If the truth be told, I am still struggling to come to terms with my digital watch.

Which is why I am known for dealing with strange knocking noises in the engine of my car by simply turning the radio volume up until I cannot hear the engine knock any more. Problem solved.

Which brings me, oddly enough, to the rugby Test match between Australia and Argentina last weekend.

Australia, somehow, managed to produce the best bit of rugby they have played all year. In fact it was probably the best 40 minutes of rugby they have played in the last three years.

While the Wallabies suddenly started playing some rugby for a change, the Argentineans showed how overly-reliant they are on just one player. When Nicolas Sanchez left the field the entire Puma game started to fall apart.

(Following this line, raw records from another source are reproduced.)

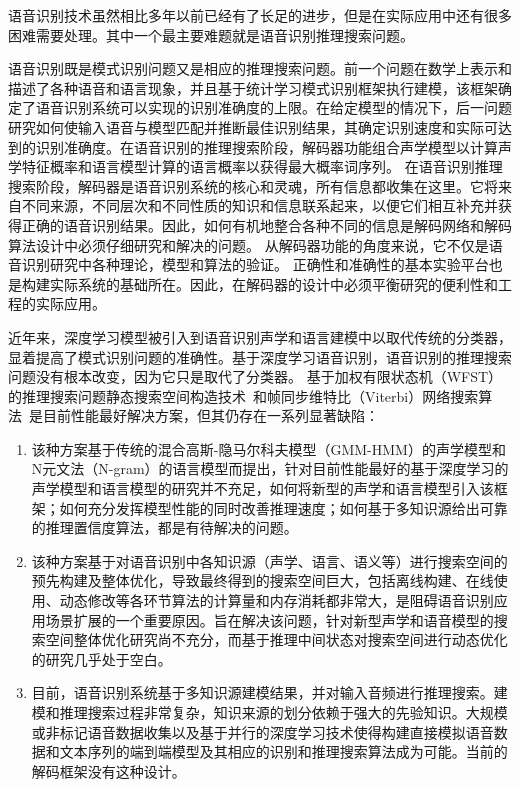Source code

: 语音识别技术虽然相比多年以前已经有了长足的进步，但是在实际应用中还有很多困难需要处理。其中一个最主要难题就是语音识别推理搜索问题。

语音识别既是模式识别问题又是相应的推理搜索问题。前一个问题在数学上表示和描述了各种语音和语言现象，并且基于统计学习模式识别框架执行建模，该框架确定了语音识别系统可以实现的识别准确度的上限。在给定模型的情况下，后一问题研究如何使输入语音与模型匹配并推断最佳识别结果，其确定识别速度和实际可达到的识别准确度。在语音识别的推理搜索阶段，解码器功能组合声学模型以计算声学特征概率和语言模型计算的语言概率以获得最大概率词序列。
在语音识别推理搜索阶段，解码器是语音识别系统的核心和灵魂，所有信息都收集在这里。它将来自不同来源，不同层次和不同性质的知识和信息联系起来，以便它们相互补充并获得正确的语音识别结果。因此，如何有机地整合各种不同的信息是解码网络和解码算法设计中必须仔细研究和解决的问题。
从解码器功能的角度来说，它不仅是语音识别研究中各种理论，模型和算法的验证。
正确性和准确性的基本实验平台也是构建实际系统的基础所在。因此，在解码器的设计中必须平衡研究的便利性和工程的实际应用。


近年来，深度学习模型被引入到语音识别声学和语言建模中以取代传统的分类器，显着提高了模式识别问题的准确性。基于深度学习语音识别，语音识别的推理搜索问题没有根本改变，因为它只是取代了分类器。
基于加权有限状态机（WFST）的推理搜索问题静态搜索空间构造技术~\cite{mohri2002weighted}和帧同步维特比（Viterbi）网络搜索算法~\cite{forney1973viterbi}是目前性能最好解决方案，但其仍存在一系列显著缺陷：
\begin{enumerate}
\item 
该种方案基于传统的混合高斯-隐马尔科夫模型（GMM-HMM）的声学模型和N元文法（N-gram）的语言模型而提出，针对目前性能最好的基于深度学习的声学模型和语言模型的研究并不充足，如何将新型的声学和语言模型引入该框架；如何充分发挥模型性能的同时改善推理速度；如何基于多知识源给出可靠的推理置信度算法，都是有待解决的问题。
\item 
该种方案基于对语音识别中各知识源（声学、语言、语义等）进行搜索空间的预先构建及整体优化，导致最终得到的搜索空间巨大，包括离线构建、在线使用、动态修改等各环节算法的计算量和内存消耗都非常大，是阻碍语音识别应用场景扩展的一个重要原因。旨在解决该问题，针对新型声学和语音模型的搜索空间整体优化研究尚不充分，而基于推理中间状态对搜索空间进行动态优化的研究几乎处于空白。
\item 目前，语音识别系统基于多知识源建模结果，并对输入音频进行推理搜索。建模和推理搜索过程非常复杂，知识来源的划分依赖于强大的先验知识。大规模或非标记语音数据收集以及基于并行的深度学习技术使得构建直接模拟语音数据和文本序列的端到端模型及其相应的识别和推理搜索算法成为可能。当前的解码框架没有这种设计。
\end{enumerate}

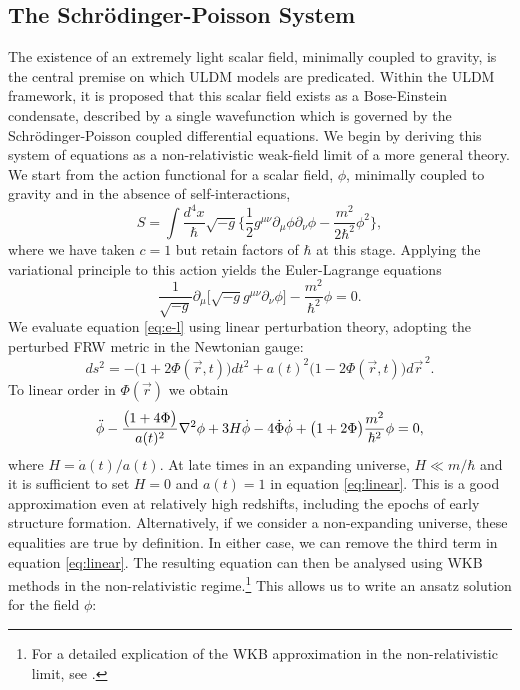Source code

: \documentclass[a4paper,11pt]{article}
\begin{document}
\subsection{The Schr{\"o}dinger-Poisson System}

The existence of an extremely light scalar field, minimally coupled to gravity, is the central premise on which ULDM models are predicated. Within the ULDM framework, it is proposed that this scalar field exists as a Bose-Einstein condensate, described by a single wavefunction which is governed by the Schr{\"o}dinger-Poisson coupled differential equations. We begin by deriving this system of equations as a non-relativistic weak-field limit of a more general theory. We start from the action functional for a scalar field, $\phi$, minimally coupled to gravity and in the absence of self-interactions,
%
\begin{equation}\label{eq:action}
    S=\int \frac{d^4x}{\hbar}\sqrt{-g}\bigg\{\frac{1}{2}g^{\mu\nu}\partial_\mu\phi\partial_\nu\phi-\frac{m^2}{2\hbar^2}\phi^2\bigg\},
\end{equation}
%
where we have taken $c=1$ but retain factors of $\hbar$ at this stage. Applying the variational principle to this action yields the Euler-Lagrange equations
%
\begin{equation}\label{eq:e-l}
    \frac{1}{\sqrt{-g}}\partial_\mu\big[\sqrt{-g}g^{\mu\nu}\partial_\nu\phi\big]-\frac{m^2}{\hbar^2}\phi=0.
\end{equation}
We evaluate equation \ref{eq:e-l} using linear perturbation theory, adopting the perturbed FRW metric in the Newtonian gauge:
\begin{equation}\label{eq:pFRW}
    ds^2=-\big(1+2\Phi(\vec{r},t)\big)dt^2+a(t)^2\big(1-2\Phi(\vec{r},t)\big)d\vec{r}^{\,2}.
\end{equation}
To linear order in $\Phi(\vec{r})$ we obtain 
\begin{equation}\label{eq:linear}
    \Ddot{\phi}-\frac{\big(1+4\Phi\big)}{a(t)^2}\nabla^2\phi+3H\Dot{\phi}-4\dot{\Phi}\dot{\phi}+\big(1+2\Phi\big)\frac{m^2}{\hbar^2}\phi=0,
\end{equation}
where $H=\Dot{a}(t)/a(t)$. At late times in an expanding universe, $H\ll m/\hbar$ and it is sufficient to set $H=0$ and $a(t)=1$ in equation \ref{eq:linear}. This is a good approximation even at relatively high redshifts, including the epochs of early structure formation. Alternatively, if we consider a non-expanding universe, these equalities are true by definition. In either case, we can remove the third term in equation \ref{eq:linear}. The resulting equation can then be analysed using WKB methods in the non-relativistic regime.\footnote{For a detailed explication of the WKB approximation in the non-relativistic limit, see \cite{Young2015}.} This allows us to write an ansatz solution for the field $\phi$:
\end{document}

Sadly, I missed the Wallaby comeback. I had promised myself an early night and that I would not watch this Test live on television. I would record the game and watch it in the morning, after a good night’s sleep. I was not 100% true to myself and my promise of a good night’s sleep, my curiosity and love for the game of rugby meant that I actually stayed up to watch the game. At least, I watched the game right up to the halftime whistle, and then abandoned it to go to bed.

The Aussies did not start the Test playing rugby. I am not sure what they were doing, but it was not rugby. It was the poorest 40 minutes of Test match rugby I have ever seen from a Wallaby outfit. When the half-time whistle sounded, Argentina were 31 – 7 ahead, and the game looked to be over as a contest.

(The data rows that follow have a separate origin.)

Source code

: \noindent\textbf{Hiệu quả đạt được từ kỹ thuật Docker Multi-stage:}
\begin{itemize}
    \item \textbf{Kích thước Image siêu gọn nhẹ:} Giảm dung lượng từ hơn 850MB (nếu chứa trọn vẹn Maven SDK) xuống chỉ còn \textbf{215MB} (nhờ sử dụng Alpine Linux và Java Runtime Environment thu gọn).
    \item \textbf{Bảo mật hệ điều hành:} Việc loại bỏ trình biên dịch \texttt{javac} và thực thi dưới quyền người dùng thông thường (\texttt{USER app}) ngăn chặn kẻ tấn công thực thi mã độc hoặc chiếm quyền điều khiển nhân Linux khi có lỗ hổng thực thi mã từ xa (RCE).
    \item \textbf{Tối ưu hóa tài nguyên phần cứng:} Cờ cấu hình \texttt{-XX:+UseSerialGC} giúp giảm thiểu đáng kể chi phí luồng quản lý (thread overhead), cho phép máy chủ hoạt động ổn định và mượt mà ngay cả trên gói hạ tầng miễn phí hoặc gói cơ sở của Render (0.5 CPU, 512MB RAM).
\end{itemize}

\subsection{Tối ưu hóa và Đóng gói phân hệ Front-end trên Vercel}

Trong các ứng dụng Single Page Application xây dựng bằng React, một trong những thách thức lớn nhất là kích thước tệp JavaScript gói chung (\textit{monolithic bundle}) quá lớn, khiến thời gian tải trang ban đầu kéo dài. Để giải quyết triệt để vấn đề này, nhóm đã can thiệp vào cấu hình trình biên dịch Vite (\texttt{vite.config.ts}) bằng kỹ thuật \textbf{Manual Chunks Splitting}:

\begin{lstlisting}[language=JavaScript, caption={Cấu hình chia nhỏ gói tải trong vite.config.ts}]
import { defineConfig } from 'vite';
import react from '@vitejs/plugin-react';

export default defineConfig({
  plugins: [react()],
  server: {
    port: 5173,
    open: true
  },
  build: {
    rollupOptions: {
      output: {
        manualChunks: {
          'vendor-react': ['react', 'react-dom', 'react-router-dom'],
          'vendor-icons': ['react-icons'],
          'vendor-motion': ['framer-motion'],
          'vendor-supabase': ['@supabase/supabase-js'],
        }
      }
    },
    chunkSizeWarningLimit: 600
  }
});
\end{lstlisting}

Not that the Argies had been that good, it was the Wallabies that were that poor!

There seemed to be no point in staying up to watch any more of an abject display of incompetence. It had been a terrible 40 minutes already and any more would likely spoil the rest of my night.

I awoke on Sunday morning to the most beautiful Langebaan day imaginable. The lagoon was turquoise-blue, barely a breath of air disturbed the leaves on the trees, and not a cloud in the sky. My first coffee of the day is always the best one, the heart-starter that shakes off the vestiges of sleep and sets me up for the day. That caffeine hit is my one serious indulgence in chemical warfare since I quit smoking 20 years ago. I knew I had some work to do; my report on the wonderful Test in Pretoria; an analysis of the stats from that game, an hour or so watching the replay of my recording of the game, with the remote in hand, watching specific moments again and again with the benefit of slow motion replay. And then I had to watch the rest of the Argie/Aussie affair.

As I sipped at my coffee I switched on my television and went straight to the News24 headlines app to catch up with what had happened in the big wide world.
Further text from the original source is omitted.